Add to that, the events of today. My wife realized that my son, PJ, used the last of his ADHD meds this morning. She set an appointment during the day to take my son to the doctor right after school, for a new prescription. She mentioned it to PJ in the morning, but he had forgotten and nothing definite was set. After school, my wife reminded PJ that they needed to run to the doctors.
PJ doesn’t like surprises. He first determined that he would not go. After prolonged discussions and pleading, after making it clear that this was not going to be a moment for choice, after physically wrestling with him and getting him in the car, we finally gave up. Dawn calls the doctor, to inform him and they agree that she should at least make the 45 minute trip to get the prescription and discuss the situation. She gets in the car and now PJ runs out, saying that he is coming. I get a call a few minutes later from Dawn. PJ wanted to go back to the house for his Nintendo DS. She explained that they were already late and that she couldn’t go back. Now the jumping out of the car game begins. He is opening the door saying he is going to get out. She finally told him to do exactly that. He gets out and tells her that he knows she’ll come back to get him. I told Dawn to keep going and that it was time to call his bluff. She did – in tears.

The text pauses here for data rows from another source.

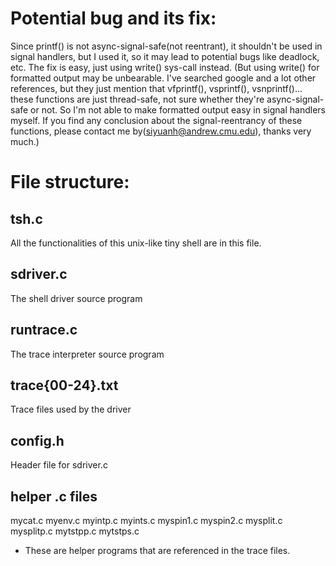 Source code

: # Potential bug and its fix:
Since printf() is not async-signal-safe(not reentrant), it shouldn't be used in signal handlers, but I used it, so it may lead to potential bugs like deadlock, etc. The fix is easy, just using write() sys-call instead. (But using write() for formatted output may be unbearable. I've searched google and a lot other references, but they just mention that vfprintf(), vsprintf(), vsnprintf()... these functions are just thread-safe, not sure whether they're async-signal-safe or not. So I'm not able to make formatted output easy in signal handlers myself. If you find any conclusion about the signal-reentrancy of these functions, please contact me by(siyuanh@andrew.cmu.edu), thanks very much.)


# File structure:
## tsh.c
All the functionalities of this unix-like tiny shell are in this file.

## sdriver.c
The shell driver source program

## runtrace.c
The trace interpreter source program

## trace{00-24}.txt
Trace files used by the driver

## config.h
Header file for sdriver.c

## helper .c files
mycat.c
myenv.c
myintp.c
myints.c
myspin1.c
myspin2.c
mysplit.c
mysplitp.c
mytstpp.c
mytstps.c
 - These are helper programs that are referenced in the trace files.
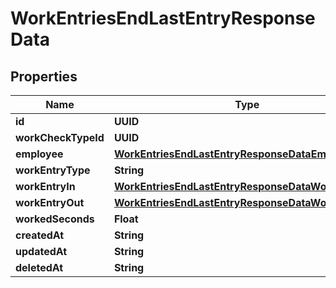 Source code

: 

# WorkEntriesEndLastEntryResponseData


## Properties

| Name | Type | Description | Notes |
|------------ | ------------- | ------------- | -------------|
|**id** | **UUID** |  |  [optional] |
|**workCheckTypeId** | **UUID** |  |  [optional] |
|**employee** | [**WorkEntriesEndLastEntryResponseDataEmployee**](WorkEntriesEndLastEntryResponseDataEmployee.md) |  |  [optional] |
|**workEntryType** | **String** |  |  [optional] |
|**workEntryIn** | [**WorkEntriesEndLastEntryResponseDataWorkEntryIn**](WorkEntriesEndLastEntryResponseDataWorkEntryIn.md) |  |  [optional] |
|**workEntryOut** | [**WorkEntriesEndLastEntryResponseDataWorkEntryOut**](WorkEntriesEndLastEntryResponseDataWorkEntryOut.md) |  |  [optional] |
|**workedSeconds** | **Float** |  |  [optional] |
|**createdAt** | **String** |  |  [optional] |
|**updatedAt** | **String** |  |  [optional] |
|**deletedAt** | **String** |  |  [optional] |



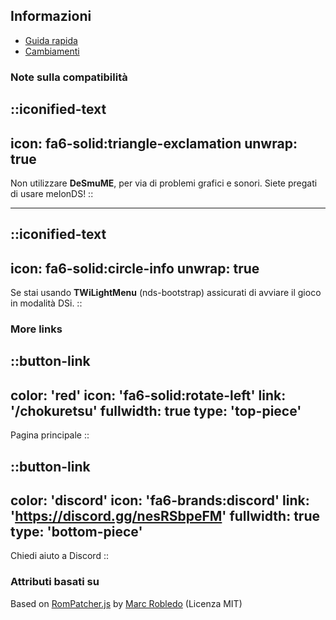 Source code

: ## Informazioni
* [Guida rapida](/it/chokuretsu/guide)
* [Cambiamenti](https://github.com/haroohie-club/ChokuretsuTranslationRelease/releases)

### Note sulla compatibilità
::iconified-text
---
icon: fa6-solid:triangle-exclamation
unwrap: true
---
Non utilizzare **DeSmuME**, per via di problemi grafici e sonori. Siete pregati di usare melonDS!
::

<hr/>

::iconified-text
---
icon: fa6-solid:circle-info
unwrap: true
---
Se stai usando **TWiLightMenu** (nds-bootstrap) assicurati di avviare il gioco in modalità DSi.
::

### More links
::button-link
---
color: 'red'
icon: 'fa6-solid:rotate-left'
link: '/chokuretsu'
fullwidth: true
type: 'top-piece'
---
Pagina principale
::

::button-link
---
color: 'discord'
icon: 'fa6-brands:discord'
link: 'https://discord.gg/nesRSbpeFM'
fullwidth: true
type: 'bottom-piece'
---
Chiedi aiuto a Discord
::

### Attributi basati su
Based on [RomPatcher.js](https://github.com/marcrobledo/RomPatcher.js/) by [Marc Robledo](https://www.marcrobledo.com/) (Licenza MIT) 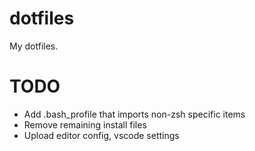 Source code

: 
# dotfiles

My dotfiles.

# TODO
- Add .bash_profile that imports non-zsh specific items
- Remove remaining install files
- Upload editor config, vscode settings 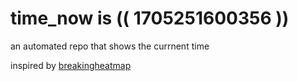 # time_now is (( 1705251600356 ))

an automated repo that shows the currnent time

inspired by [breakingheatmap](https://github.com/breakingheatmap/breakingheatmap)
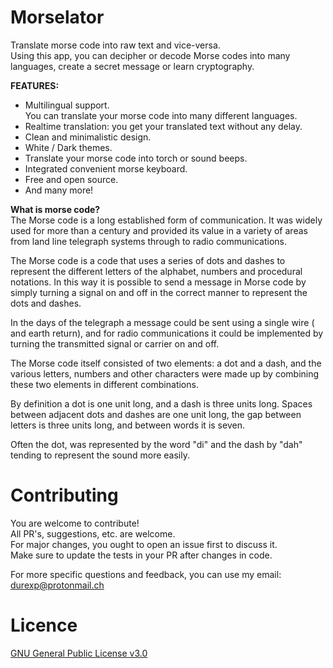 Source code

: # Morselator
Translate morse code into raw text and vice-versa.\
Using this app, you can decipher or decode Morse codes into many languages, create a secret message or learn cryptography.

__FEATURES:__
- Multilingual support.\
You can translate your morse code into many different languages.
- Realtime translation: you get your translated text without any delay.
- Clean and minimalistic design.
- White / Dark themes.
- Translate your morse code into torch or sound beeps.
- Integrated convenient morse keyboard.
- Free and open source.
- And many more!

__What is morse code?__\
The Morse code is a long established form of communication. It was widely used for more than a century and provided its value in a variety of areas from land line telegraph systems through to radio communications.

The Morse code is a code that uses a series of dots and dashes to represent the different letters of the alphabet, numbers and procedural notations. In this way it is possible to send a message in Morse code by simply turning a signal on and off in the correct manner to represent the dots and dashes.

In the days of the telegraph a message could be sent using a single wire ( and earth return), and for radio communications it could be implemented by turning the transmitted signal or carrier on and off.

The Morse code itself consisted of two elements: a dot and a dash, and the various letters, numbers and other characters were made up by combining these two elements in different combinations.

By definition a dot is one unit long, and a dash is three units long. Spaces between adjacent dots and dashes are one unit long, the gap between letters is three units long, and between words it is seven.

Often the dot, was represented by the word "di" and the dash by "dah" tending to represent the sound more easily.

# Contributing
You are welcome to contribute!\
All PR's, suggestions, etc. are welcome.\
For major changes, you ought to open an issue first to discuss it.\
Make sure to update the tests in your PR after changes in code.

For more specific questions and feedback, you can use my email: durexp@protonmail.ch

# Licence
[GNU General Public License v3.0](https://github.com/Blaumaus/Morselator/blob/main/LICENSE)
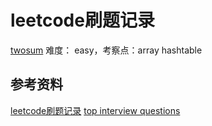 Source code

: # leetcode刷题记录

[twosum](https://leetcode.com/problems/two-sum/) 难度： easy，考察点：array hashtable


## 参考资料

[leetcode刷题记录](https://github.com/azl397985856/leetcode)
[top interview questions](https://leetcode.com/problemset/top-interview-questions/) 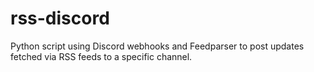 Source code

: # rss-discord
Python script using Discord webhooks and Feedparser to post updates fetched via RSS feeds to a specific channel.
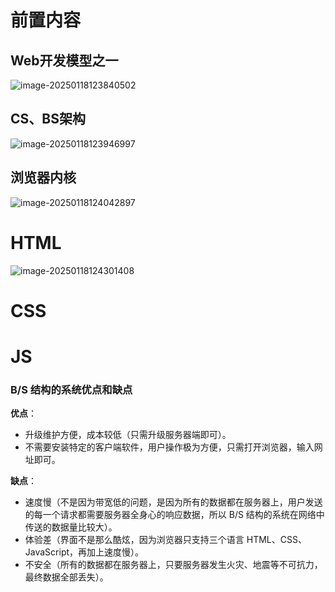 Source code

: # 前置内容

## Web开发模型之一

![image-20250118123840502](D:\01\技术\笔记\md文档\Java前端.assets\image-20250118123840502.png)



## CS、BS架构

![image-20250118123946997](D:\01\技术\笔记\md文档\Java前端.assets\image-20250118123946997.png)

## 浏览器内核

![image-20250118124042897](D:\01\技术\笔记\md文档\Java前端.assets\image-20250118124042897.png)



# HTML

![image-20250118124301408](D:\01\技术\笔记\md文档\Java前端.assets\image-20250118124301408.png)











# CSS













# JS







### B/S 结构的系统优点和缺点

**优点**：

- 升级维护方便，成本较低（只需升级服务器端即可）。
- 不需要安装特定的客户端软件，用户操作极为方便，只需打开浏览器，输入网址即可。

**缺点**：

- 速度慢（不是因为带宽低的问题，是因为所有的数据都在服务器上，用户发送的每一个请求都需要服务器全身心的响应数据，所以 B/S 结构的系统在网络中传送的数据量比较大）。
- 体验差（界面不是那么酷炫，因为浏览器只支持三个语言 HTML、CSS、JavaScript，再加上速度慢）。
- 不安全（所有的数据都在服务器上，只要服务器发生火灾、地震等不可抗力，最终数据全部丢失）。

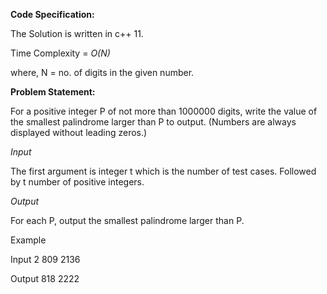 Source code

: **Code Specification:**

The Solution is written in c++ 11.

Time Complexity = *O(N)*

where, N = no. of digits in the given number.

**Problem Statement:**

For a positive integer P of not more than 1000000 digits, write the value of the smallest palindrome larger than P to output. (Numbers are always displayed without leading zeros.)

*Input*

The first argument is integer t which is the number of test cases. Followed by t number of positive integers.

*Output*

For each P, output the smallest palindrome larger than P.

Example

Input
2 809 2136

Output
818 2222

About an hour later PJ came home to me. I explained to him the danger he was putting himself and others in with his behavior in the car. We talked at length about how those kinds of distractions in the car could get someone killed. He felt very badly. He always does at times like this.
As I had started this post, it has been a rough couple of days, which is seen in only fragments here. Certainly not all bad, but from my perspective, at the moment, certainly not all good either. There will be better days ahead and sadly a few worse, most likely. Sorry for the uncharacteristically dark tone. If it doesn’t read that way, trust me – it’s there.